Kapellen-Drusweiler is a municipality in Südliche Weinstraße district, in Rhineland-Palatinate, western Germany.

== Geography ==
The wine village of Kapellen-Drusweiler is a linear village, between the Palatinate Forest and the Rhine. The parish of Kapellen-Drusweiler includes the villages of Deutschhof, Eichenhöfe und Kaplaneihof. Deutschhof was founded by Swiss immigrants.

== History ==
Drusweiler was first mentioned in 1179. Around 1200, Klingenmünster Abbey build a chapel opposite the Church in Drusweiler. Around it there developed an independent settlement called Kapellen. The Duke of Palatinate-Zweibrücken united the two communities in 1410.

== Religion ==
In 2007 52 percent of the inhabitants were Protestant and 24,8 percent Catholic. The remainder belong to other religions or were unaffiliated with any religion.

== Politics ==

=== Municipal council ===
The municipal council in Kapellen-Drusweiler comprises twelve councilors, elected by proportional representation local elections on 7 June 2009, together with the voluntary position of Mayor.

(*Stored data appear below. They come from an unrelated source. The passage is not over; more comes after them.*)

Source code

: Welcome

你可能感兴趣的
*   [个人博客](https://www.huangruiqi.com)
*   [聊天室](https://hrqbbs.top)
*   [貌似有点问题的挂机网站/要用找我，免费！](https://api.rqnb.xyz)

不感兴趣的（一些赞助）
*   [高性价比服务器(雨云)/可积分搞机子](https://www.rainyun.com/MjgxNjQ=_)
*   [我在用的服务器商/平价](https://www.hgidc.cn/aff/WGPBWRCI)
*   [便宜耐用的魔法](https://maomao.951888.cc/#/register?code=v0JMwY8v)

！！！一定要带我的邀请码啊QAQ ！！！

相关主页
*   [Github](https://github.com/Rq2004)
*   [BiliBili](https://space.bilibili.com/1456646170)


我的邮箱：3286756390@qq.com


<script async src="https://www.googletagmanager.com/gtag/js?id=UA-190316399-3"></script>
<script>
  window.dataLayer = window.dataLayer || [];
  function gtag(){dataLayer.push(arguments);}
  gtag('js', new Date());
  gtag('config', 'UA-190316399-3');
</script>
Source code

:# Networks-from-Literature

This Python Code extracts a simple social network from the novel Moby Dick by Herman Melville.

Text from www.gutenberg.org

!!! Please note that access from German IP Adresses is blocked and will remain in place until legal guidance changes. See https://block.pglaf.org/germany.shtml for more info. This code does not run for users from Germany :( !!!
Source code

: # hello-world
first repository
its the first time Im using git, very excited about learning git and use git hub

Distribution of seats in municipal elections:

|  | SPD | CDU | FDP | FWG | Total |
|---|---|---|---|---|---|
| 2009 | 3 | 4 | 2 | 3 | 12 Seats |
| 2004 | 3 | 4 | 2 | 3 | 12 Seats |

=== Coat of arms ===
The blazon of the coat of arms reads: "Von Schwarz und Gold gespalten, rechts eine goldene Pflugschar, links ein schwarzes Sesel" (Divided into black and gold, a golden ploughshare right, a black winemakers' knife left).

It was approved in 1981 by the Neustadt district government and goes back to a seal dating from 1744.